### Work task:
Work out how many lines in the data below contain the string "beer", and reply with that figure alone.

### Exercise inputs:
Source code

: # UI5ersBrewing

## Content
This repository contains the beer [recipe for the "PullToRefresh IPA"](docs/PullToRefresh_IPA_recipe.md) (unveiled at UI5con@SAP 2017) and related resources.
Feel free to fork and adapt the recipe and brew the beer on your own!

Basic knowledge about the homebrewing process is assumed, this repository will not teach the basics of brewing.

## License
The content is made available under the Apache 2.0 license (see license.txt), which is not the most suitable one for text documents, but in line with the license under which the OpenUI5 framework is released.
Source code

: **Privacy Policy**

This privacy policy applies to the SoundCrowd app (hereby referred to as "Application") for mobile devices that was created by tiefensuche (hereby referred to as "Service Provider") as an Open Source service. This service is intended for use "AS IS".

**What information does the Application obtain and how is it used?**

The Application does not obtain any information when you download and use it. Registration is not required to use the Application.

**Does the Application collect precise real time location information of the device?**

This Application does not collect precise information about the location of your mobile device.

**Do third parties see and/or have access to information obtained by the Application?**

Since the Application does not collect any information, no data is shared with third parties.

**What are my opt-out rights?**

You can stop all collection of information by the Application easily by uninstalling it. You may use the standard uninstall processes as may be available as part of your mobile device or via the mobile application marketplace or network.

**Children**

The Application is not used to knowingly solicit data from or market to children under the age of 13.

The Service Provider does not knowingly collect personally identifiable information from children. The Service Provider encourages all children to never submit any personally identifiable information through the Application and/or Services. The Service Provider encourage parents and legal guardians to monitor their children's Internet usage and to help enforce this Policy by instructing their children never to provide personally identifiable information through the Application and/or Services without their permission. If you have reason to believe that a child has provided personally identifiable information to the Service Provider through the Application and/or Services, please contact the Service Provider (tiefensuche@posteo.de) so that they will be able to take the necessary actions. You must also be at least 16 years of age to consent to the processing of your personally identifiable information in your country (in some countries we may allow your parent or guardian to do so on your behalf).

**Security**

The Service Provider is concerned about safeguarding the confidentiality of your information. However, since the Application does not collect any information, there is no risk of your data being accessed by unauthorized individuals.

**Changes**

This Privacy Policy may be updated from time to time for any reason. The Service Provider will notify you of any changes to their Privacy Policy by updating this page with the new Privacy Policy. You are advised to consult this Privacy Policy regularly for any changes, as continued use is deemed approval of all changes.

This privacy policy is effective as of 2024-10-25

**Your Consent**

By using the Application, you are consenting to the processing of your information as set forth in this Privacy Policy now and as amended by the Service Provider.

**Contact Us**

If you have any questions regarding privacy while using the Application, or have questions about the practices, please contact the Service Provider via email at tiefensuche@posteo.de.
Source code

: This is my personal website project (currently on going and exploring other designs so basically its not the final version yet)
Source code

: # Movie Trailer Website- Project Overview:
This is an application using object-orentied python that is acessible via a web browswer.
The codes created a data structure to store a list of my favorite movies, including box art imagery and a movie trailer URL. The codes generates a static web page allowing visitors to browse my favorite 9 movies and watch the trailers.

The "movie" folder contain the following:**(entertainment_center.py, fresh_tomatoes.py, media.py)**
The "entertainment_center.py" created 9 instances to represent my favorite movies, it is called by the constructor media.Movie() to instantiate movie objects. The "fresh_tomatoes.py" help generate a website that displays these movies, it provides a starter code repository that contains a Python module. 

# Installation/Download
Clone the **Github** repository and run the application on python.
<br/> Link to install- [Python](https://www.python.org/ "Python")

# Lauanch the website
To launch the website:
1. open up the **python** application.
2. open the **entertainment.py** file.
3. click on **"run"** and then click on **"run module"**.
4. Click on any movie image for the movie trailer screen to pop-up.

### Answer to the exercise:
2